Only lines holding "overline" are needed; copy each of them from the data below.

☆ ☆ ☆

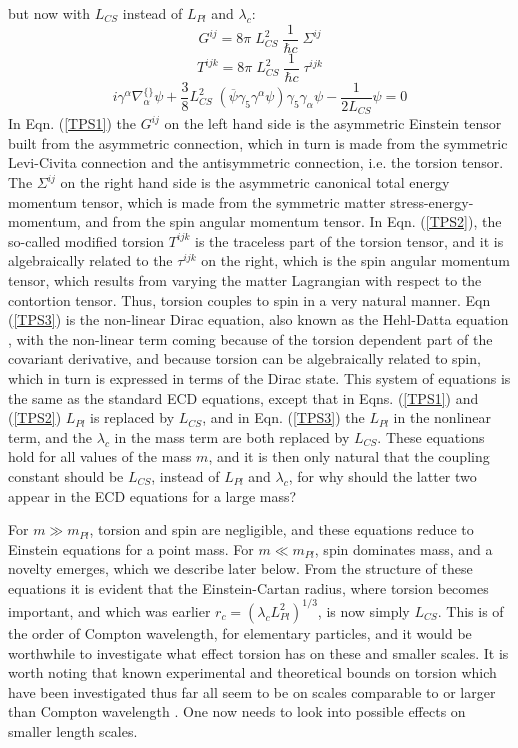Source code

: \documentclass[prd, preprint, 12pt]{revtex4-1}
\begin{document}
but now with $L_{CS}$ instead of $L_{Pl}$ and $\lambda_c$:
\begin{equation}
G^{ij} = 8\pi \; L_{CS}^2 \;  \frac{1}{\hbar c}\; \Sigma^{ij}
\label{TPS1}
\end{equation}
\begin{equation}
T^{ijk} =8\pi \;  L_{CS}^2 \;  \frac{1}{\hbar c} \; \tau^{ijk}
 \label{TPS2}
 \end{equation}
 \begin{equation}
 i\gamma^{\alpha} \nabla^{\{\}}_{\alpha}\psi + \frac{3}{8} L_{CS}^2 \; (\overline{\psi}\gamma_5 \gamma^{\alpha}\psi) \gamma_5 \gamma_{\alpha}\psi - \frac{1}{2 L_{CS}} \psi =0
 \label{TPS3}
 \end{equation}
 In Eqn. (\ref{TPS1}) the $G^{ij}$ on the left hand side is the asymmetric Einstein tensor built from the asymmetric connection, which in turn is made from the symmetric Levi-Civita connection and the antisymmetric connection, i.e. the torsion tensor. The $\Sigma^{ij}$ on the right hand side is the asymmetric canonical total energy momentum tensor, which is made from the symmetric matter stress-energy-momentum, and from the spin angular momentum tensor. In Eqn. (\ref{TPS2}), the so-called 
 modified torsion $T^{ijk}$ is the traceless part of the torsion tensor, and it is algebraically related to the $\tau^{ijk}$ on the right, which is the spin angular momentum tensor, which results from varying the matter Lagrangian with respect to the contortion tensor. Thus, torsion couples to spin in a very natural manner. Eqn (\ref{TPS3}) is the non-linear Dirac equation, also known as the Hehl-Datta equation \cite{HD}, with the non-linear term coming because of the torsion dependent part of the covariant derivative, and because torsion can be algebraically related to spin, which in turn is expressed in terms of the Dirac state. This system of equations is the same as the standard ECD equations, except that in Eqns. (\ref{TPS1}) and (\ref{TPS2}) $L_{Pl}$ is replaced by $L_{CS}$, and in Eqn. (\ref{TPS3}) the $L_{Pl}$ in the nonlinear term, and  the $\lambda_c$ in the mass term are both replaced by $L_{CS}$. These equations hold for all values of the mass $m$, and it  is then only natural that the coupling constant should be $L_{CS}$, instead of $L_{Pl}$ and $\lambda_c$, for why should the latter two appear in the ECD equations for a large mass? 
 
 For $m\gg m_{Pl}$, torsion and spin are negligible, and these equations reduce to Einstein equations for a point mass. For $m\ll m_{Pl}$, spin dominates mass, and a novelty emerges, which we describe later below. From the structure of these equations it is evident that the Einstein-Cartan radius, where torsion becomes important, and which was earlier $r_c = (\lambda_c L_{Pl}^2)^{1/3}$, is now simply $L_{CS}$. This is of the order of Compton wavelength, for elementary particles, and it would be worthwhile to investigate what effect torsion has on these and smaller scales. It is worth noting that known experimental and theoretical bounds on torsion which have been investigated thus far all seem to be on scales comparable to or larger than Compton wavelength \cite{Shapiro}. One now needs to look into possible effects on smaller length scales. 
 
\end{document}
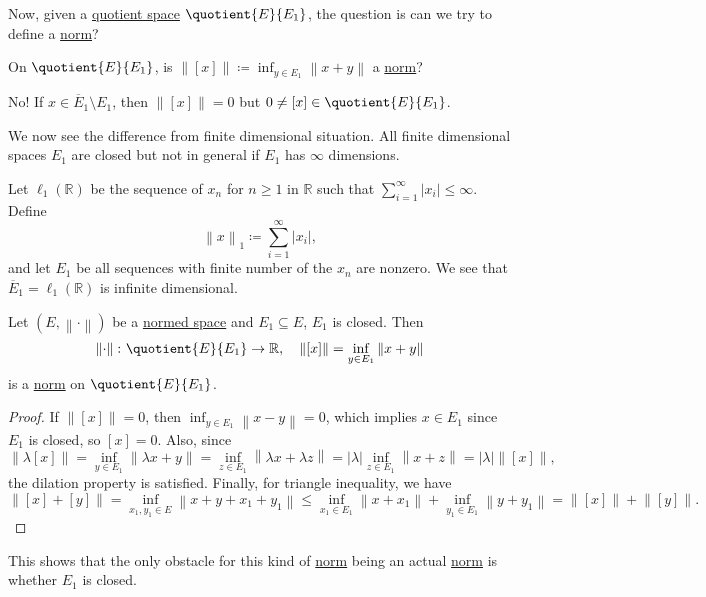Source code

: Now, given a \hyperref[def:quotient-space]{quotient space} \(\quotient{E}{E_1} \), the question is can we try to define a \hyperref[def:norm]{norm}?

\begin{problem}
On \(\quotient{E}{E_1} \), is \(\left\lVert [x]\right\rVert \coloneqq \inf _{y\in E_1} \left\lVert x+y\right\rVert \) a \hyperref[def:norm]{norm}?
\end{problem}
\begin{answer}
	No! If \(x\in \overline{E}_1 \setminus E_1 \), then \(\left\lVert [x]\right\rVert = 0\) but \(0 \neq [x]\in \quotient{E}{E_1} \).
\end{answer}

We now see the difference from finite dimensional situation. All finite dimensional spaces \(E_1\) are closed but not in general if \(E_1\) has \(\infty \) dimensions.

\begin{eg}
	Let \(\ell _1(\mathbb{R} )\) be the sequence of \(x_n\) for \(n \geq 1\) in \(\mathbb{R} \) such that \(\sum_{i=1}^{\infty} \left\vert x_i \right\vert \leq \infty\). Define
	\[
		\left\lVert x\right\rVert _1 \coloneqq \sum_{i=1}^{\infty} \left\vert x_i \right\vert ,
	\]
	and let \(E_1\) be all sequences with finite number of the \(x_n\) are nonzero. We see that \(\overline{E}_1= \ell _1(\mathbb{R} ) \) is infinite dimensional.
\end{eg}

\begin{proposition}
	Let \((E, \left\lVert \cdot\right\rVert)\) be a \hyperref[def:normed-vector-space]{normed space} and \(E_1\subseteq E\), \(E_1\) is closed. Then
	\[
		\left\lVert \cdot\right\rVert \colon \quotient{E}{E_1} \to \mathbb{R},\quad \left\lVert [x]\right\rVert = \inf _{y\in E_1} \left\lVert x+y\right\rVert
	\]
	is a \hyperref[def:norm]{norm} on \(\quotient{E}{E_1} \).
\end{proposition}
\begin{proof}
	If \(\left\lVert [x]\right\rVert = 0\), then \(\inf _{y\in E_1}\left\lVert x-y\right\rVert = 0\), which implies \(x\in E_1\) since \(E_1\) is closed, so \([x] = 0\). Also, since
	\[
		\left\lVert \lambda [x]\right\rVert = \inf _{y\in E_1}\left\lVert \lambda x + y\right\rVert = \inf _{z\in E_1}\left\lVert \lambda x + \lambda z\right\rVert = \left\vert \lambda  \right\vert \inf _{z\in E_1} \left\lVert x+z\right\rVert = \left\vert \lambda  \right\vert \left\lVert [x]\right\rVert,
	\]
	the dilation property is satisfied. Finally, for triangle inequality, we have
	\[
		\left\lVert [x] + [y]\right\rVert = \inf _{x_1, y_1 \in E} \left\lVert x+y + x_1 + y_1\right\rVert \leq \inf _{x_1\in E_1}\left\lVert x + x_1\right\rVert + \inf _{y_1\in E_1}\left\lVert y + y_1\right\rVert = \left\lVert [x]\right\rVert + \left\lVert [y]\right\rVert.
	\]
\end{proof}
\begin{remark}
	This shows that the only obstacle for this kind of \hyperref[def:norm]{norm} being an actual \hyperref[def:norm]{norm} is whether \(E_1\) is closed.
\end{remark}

☆ ☆ ☆

Output for this task:
 i\gamma^{\alpha} \nabla^{\{\}}_{\alpha}\psi + \frac{3}{8} L_{CS}^2 \; (\overline{\psi}\gamma_5 \gamma^{\alpha}\psi) \gamma_5 \gamma_{\alpha}\psi - \frac{1}{2 L_{CS}} \psi =0
	No! If \(x\in \overline{E}_1 \setminus E_1 \), then \(\left\lVert [x]\right\rVert = 0\) but \(0 \neq [x]\in \quotient{E}{E_1} \).
	and let \(E_1\) be all sequences with finite number of the \(x_n\) are nonzero. We see that \(\overline{E}_1= \ell _1(\mathbb{R} ) \) is infinite dimensional.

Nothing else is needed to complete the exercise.